What needs to be done: Apart from the images, the entire listing below must be restated word for word.

Provided records:
● ● ● ● ● ● ●
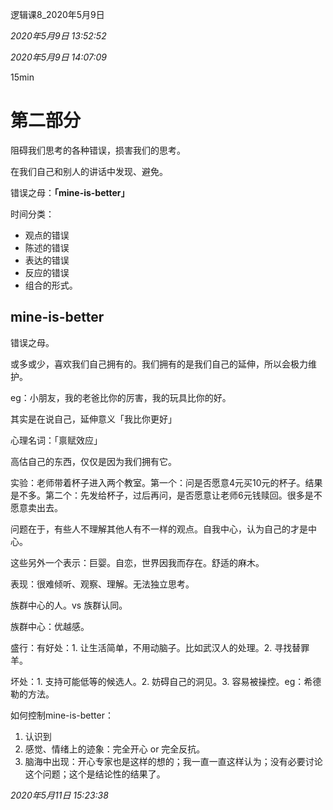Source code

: 逻辑课8_2020年5月9日

*2020年5月9日 13:52:52*

*2020年5月9日 14:07:09*

15min

# 第二部分

阻碍我们思考的各种错误，损害我们的思考。

在我们自己和别人的讲话中发现、避免。

错误之母：**「mine-is-better」**

时间分类：

- 观点的错误
- 陈述的错误
- 表达的错误
- 反应的错误
- 组合的形式。

## mine-is-better

错误之母。

或多或少，喜欢我们自己拥有的。我们拥有的是我们自己的延伸，所以会极力维护。

eg：小朋友，我的老爸比你的厉害，我的玩具比你的好。

其实是在说自己，延伸意义「我比你更好」



心理名词：「禀赋效应」

高估自己的东西，仅仅是因为我们拥有它。

实验：老师带着杯子进入两个教室。第一个：问是否愿意4元买10元的杯子。结果是不多。第二个：先发给杯子，过后再问，是否愿意让老师6元钱赎回。很多是不愿意卖出去。



问题在于，有些人不理解其他人有不一样的观点。自我中心，认为自己的才是中心。

这些另外一个表示：巨婴。自恋，世界因我而存在。舒适的麻木。



表现：很难倾听、观察、理解。无法独立思考。



族群中心的人。vs 族群认同。

族群中心：优越感。

盛行：有好处：1. 让生活简单，不用动脑子。比如武汉人的处理。2. 寻找替罪羊。

坏处：1. 支持可能低等的候选人。2. 妨碍自己的洞见。3. 容易被操控。eg：希德勒的方法。



如何控制mine-is-better：

1. 认识到
2. 感觉、情绪上的迹象：完全开心 or 完全反抗。
3. 脑海中出现：开心专家也是这样的想的；我一直一直这样认为；没有必要讨论这个问题；这个是结论性的结果了。



*2020年5月11日 15:23:38*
● ● ● ● ● ● ●
Solution to the exercise:
Source code

: 逻辑课8_2020年5月9日

*2020年5月9日 13:52:52*

*2020年5月9日 14:07:09*

15min

# 第二部分

阻碍我们思考的各种错误，损害我们的思考。

在我们自己和别人的讲话中发现、避免。

错误之母：**「mine-is-better」**

时间分类：

- 观点的错误
- 陈述的错误
- 表达的错误
- 反应的错误
- 组合的形式。

## mine-is-better

错误之母。

或多或少，喜欢我们自己拥有的。我们拥有的是我们自己的延伸，所以会极力维护。

eg：小朋友，我的老爸比你的厉害，我的玩具比你的好。

其实是在说自己，延伸意义「我比你更好」



心理名词：「禀赋效应」

高估自己的东西，仅仅是因为我们拥有它。

实验：老师带着杯子进入两个教室。第一个：问是否愿意4元买10元的杯子。结果是不多。第二个：先发给杯子，过后再问，是否愿意让老师6元钱赎回。很多是不愿意卖出去。



问题在于，有些人不理解其他人有不一样的观点。自我中心，认为自己的才是中心。

这些另外一个表示：巨婴。自恋，世界因我而存在。舒适的麻木。



表现：很难倾听、观察、理解。无法独立思考。



族群中心的人。vs 族群认同。

族群中心：优越感。

盛行：有好处：1. 让生活简单，不用动脑子。比如武汉人的处理。2. 寻找替罪羊。

坏处：1. 支持可能低等的候选人。2. 妨碍自己的洞见。3. 容易被操控。eg：希德勒的方法。



如何控制mine-is-better：

1. 认识到
2. 感觉、情绪上的迹象：完全开心 or 完全反抗。
3. 脑海中出现：开心专家也是这样的想的；我一直一直这样认为；没有必要讨论这个问题；这个是结论性的结果了。



*2020年5月11日 15:23:38*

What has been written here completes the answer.